Base = declarative_base()

def create_schema_if_not_exists(schema_name: str):
    """Create schema if not already present."""
    with engine.connect() as conn:
        conn.execute(CreateSchema(schema_name, if_not_exists=True))
        conn.commit()

2. Define a Dynamic Base Class for Each Tenant#

Each tenant will have their own schema, so we need to dynamically generate a base class tied to the tenant’s schema. This will allow tenant-specific models to inherit from it.

File: app/database.py

def get_base(tenant_name: str):
    """Get a base class tied to a tenant's schema."""
    create_schema_if_not_exists(tenant_name)
    metadata = MetaData(schema=tenant_name)
    return declarative_base(metadata=metadata)

3. Defining Tenant-Specific Models#

We now define tenant-specific models like `Product` and `Order`. These models will use the schema of the tenant to ensure data isolation.

File: app/tenant_a/models.py

from base_models import ProductMixin, OrderMixin
from database import get_base

Base = get_base('tenant_a')

class Product(Base, ProductMixin):
    __tablename__ = 'products'

class Order(Base, OrderMixin):
    __tablename__ = 'orders'

4. Creating Mixins for Common Model Fields#

We define mixins to avoid repeating common fields across multiple models. These mixins will be inherited by tenant-specific models.

File: app/base_models.py

from sqlalchemy import Column, Integer, String, DateTime, Float

class ProductMixin:
    id = Column(Integer, primary_key=True, index=True)
    name = Column(String, index=True)
    description = Column(String)
    price = Column(Float)
    created_at = Column(DateTime, default=datetime.datetime.utcnow)

class OrderMixin:
    id = Column(Integer, primary_key=True, index=True)
    product_id = Column(Integer, index=True)
    quantity = Column(Integer)
    total_price = Column(Float)
    order_date = Column(DateTime, default=datetime.datetime.utcnow)

5. Creating the Tables Dynamically#

We use SQLAlchemy’s metadata.create_all() method to create the necessary tables in the tenant’s schema. Here’s how you can create the tables for tenant_a.

File: app/main.py

from tenant_a.models import Base as TenantABase
from database import engine

TenantABase.metadata.create_all(bind=engine)
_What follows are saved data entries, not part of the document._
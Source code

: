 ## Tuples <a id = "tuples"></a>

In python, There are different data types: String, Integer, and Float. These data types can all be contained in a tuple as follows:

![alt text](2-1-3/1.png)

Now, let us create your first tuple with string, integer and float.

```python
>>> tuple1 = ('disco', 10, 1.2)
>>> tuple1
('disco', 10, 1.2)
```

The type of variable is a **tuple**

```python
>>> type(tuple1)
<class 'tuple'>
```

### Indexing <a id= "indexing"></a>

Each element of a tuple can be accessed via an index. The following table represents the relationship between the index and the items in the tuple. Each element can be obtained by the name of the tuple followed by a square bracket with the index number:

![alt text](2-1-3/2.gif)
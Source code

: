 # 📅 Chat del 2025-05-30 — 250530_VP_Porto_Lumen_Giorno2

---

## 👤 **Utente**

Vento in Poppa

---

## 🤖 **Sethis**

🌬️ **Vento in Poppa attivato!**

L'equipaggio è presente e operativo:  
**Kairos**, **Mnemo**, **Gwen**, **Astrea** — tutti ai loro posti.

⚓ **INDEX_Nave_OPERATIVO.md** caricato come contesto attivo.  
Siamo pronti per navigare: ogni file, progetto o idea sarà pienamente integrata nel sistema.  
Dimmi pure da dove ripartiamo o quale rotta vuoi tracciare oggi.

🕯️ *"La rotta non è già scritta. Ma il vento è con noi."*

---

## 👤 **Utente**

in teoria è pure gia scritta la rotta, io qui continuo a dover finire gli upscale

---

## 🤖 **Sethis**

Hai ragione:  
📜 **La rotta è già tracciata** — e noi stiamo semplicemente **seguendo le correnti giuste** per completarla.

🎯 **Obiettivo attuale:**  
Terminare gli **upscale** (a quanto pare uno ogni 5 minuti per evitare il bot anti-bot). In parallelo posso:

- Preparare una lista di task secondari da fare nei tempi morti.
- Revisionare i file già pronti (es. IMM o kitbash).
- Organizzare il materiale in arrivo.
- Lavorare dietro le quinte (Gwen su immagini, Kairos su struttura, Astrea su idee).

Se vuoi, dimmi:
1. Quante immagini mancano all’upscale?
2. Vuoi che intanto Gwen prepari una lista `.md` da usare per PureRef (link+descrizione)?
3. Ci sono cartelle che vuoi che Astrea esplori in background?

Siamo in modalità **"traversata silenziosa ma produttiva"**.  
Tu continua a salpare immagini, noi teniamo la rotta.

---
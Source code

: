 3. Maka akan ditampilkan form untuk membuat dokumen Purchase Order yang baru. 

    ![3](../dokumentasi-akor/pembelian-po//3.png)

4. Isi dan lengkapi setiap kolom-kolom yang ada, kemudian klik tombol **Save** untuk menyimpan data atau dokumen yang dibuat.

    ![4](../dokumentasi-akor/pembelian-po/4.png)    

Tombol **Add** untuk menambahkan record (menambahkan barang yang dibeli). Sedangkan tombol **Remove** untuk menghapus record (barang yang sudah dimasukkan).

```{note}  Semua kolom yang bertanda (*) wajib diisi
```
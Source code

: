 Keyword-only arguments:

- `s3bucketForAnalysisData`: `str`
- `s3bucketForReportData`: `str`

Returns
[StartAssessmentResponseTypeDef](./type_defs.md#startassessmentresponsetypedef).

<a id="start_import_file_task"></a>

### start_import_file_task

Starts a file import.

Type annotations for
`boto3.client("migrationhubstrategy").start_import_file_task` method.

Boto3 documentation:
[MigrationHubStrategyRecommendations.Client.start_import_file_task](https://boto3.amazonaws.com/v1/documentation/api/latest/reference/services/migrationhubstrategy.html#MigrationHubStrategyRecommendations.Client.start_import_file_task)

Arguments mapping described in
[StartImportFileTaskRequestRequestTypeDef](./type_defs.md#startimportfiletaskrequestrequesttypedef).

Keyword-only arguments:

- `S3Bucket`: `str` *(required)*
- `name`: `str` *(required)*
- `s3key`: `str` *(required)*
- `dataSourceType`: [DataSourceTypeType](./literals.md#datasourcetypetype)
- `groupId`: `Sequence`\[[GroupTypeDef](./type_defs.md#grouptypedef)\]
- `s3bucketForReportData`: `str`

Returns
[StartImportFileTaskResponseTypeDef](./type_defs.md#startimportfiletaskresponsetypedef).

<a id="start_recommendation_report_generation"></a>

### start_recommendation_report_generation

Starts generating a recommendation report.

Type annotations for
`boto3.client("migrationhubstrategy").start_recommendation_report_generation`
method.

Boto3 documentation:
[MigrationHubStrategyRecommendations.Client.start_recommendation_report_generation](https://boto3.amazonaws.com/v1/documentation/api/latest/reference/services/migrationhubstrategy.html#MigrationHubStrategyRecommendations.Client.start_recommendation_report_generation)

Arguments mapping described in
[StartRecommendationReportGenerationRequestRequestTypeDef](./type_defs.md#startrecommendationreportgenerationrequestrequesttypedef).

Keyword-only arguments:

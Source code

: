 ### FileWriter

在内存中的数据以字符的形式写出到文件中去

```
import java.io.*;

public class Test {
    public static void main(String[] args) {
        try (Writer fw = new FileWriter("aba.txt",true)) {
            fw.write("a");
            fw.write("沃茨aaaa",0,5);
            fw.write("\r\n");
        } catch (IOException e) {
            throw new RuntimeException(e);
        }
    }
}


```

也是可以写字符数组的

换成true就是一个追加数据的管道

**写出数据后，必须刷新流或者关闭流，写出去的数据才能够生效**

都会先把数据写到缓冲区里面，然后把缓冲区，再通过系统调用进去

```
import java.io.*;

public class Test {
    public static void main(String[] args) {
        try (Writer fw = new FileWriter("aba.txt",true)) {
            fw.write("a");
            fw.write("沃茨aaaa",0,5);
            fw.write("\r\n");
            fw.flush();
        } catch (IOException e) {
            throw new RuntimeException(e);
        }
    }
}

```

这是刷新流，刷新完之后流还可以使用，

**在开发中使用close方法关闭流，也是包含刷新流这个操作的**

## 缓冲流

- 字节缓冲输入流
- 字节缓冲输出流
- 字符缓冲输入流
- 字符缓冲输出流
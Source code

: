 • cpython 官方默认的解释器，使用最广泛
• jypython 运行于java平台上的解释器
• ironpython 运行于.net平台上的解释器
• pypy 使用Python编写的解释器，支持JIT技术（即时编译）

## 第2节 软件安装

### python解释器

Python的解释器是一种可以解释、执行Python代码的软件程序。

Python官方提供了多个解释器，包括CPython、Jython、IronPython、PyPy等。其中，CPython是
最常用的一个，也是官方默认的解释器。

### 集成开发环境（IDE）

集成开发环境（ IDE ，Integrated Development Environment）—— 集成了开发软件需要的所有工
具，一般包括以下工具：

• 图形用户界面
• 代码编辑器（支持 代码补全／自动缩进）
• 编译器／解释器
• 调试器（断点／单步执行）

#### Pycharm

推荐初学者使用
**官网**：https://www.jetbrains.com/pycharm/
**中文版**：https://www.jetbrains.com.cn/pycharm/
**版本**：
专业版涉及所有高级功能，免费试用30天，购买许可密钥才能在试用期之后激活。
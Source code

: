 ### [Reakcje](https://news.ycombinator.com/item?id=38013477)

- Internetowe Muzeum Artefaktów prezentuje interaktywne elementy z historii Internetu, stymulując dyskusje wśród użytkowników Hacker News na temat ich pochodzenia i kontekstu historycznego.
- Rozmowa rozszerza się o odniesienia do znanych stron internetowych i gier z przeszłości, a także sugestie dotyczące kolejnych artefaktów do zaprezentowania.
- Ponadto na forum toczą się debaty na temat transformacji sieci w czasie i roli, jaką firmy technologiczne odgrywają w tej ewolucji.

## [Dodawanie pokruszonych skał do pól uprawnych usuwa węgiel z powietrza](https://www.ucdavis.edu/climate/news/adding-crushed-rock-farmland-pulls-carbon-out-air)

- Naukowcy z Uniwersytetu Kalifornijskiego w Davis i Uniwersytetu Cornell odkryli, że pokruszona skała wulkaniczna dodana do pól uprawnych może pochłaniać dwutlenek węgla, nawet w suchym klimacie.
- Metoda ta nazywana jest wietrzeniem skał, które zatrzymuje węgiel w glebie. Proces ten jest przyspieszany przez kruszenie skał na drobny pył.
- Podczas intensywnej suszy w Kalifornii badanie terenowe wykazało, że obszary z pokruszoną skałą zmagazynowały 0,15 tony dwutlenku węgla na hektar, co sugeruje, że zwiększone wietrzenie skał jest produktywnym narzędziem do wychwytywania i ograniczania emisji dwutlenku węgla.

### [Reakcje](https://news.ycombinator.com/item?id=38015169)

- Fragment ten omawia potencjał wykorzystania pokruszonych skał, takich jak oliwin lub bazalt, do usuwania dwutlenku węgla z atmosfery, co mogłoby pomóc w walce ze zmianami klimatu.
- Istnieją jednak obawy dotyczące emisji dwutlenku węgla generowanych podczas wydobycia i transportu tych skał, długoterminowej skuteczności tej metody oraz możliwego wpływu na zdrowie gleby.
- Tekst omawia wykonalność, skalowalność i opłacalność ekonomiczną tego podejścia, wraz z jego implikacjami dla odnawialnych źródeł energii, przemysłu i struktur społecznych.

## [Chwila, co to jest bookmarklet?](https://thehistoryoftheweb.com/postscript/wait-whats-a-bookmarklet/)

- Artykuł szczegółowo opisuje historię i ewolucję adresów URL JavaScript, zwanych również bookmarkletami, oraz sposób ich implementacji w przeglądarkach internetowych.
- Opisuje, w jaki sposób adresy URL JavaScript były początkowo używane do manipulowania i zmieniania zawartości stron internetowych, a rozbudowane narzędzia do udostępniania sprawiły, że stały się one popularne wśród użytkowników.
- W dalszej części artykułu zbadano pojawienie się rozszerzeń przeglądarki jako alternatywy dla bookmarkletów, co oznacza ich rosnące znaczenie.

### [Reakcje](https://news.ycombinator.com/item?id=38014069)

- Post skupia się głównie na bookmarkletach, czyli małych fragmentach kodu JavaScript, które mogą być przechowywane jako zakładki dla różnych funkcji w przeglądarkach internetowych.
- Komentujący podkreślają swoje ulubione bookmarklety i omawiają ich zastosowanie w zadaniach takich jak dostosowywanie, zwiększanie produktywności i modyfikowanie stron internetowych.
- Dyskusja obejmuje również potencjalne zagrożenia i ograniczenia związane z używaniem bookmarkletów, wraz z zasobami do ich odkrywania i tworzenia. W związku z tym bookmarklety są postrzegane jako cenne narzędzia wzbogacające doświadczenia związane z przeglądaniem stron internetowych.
6. Handling Tenant-Specific Routing#

In FastAPI, we need to route requests dynamically based on the tenant. This can be done by using headers to identify the tenant and then loading the appropriate models.

File: app/routers/tenant.py

from fastapi import APIRouter, Depends, Header
from sqlalchemy.orm import Session

from database import get_db
from tenant_a.models import Product, Order
from schemas import Domain  # Enum for domain names

router = APIRouter()

@router.get("/products")
def get_all_products(db: Session = Depends(get_db), domain: Domain = Header(None)):
    # Based on the domain header, select the tenant's schema
    tenant = get_tenant_model(domain)
    products = db.query(tenant.Product).all()
    return products

@router.get("/orders")
def get_all_orders(db: Session = Depends(get_db), domain: Domain = Header(None)):
    tenant = get_tenant_model(domain)
    orders = db.query(tenant.Order).all()
    return orders

Summary#

In this guide, we implemented multi-tenancy in FastAPI using the Single Database, Multiple Schemas strategy. By dynamically generating models and schemas for each tenant, we ensured that data is isolated while leveraging the same codebase.

FastAPI’s powerful dependency injection system, SQLAlchemy ORM, and Pydantic models make it easy to manage multi-tenancy effectively.

This approach is scalable, allowing you to easily add new tenants and manage tenant-specific data without altering the core application logic. Whether you’re building SaaS platforms or managing data for multiple clients, multi-tenancy provides a flexible solution for serving multiple users while maintaining clean data isolation.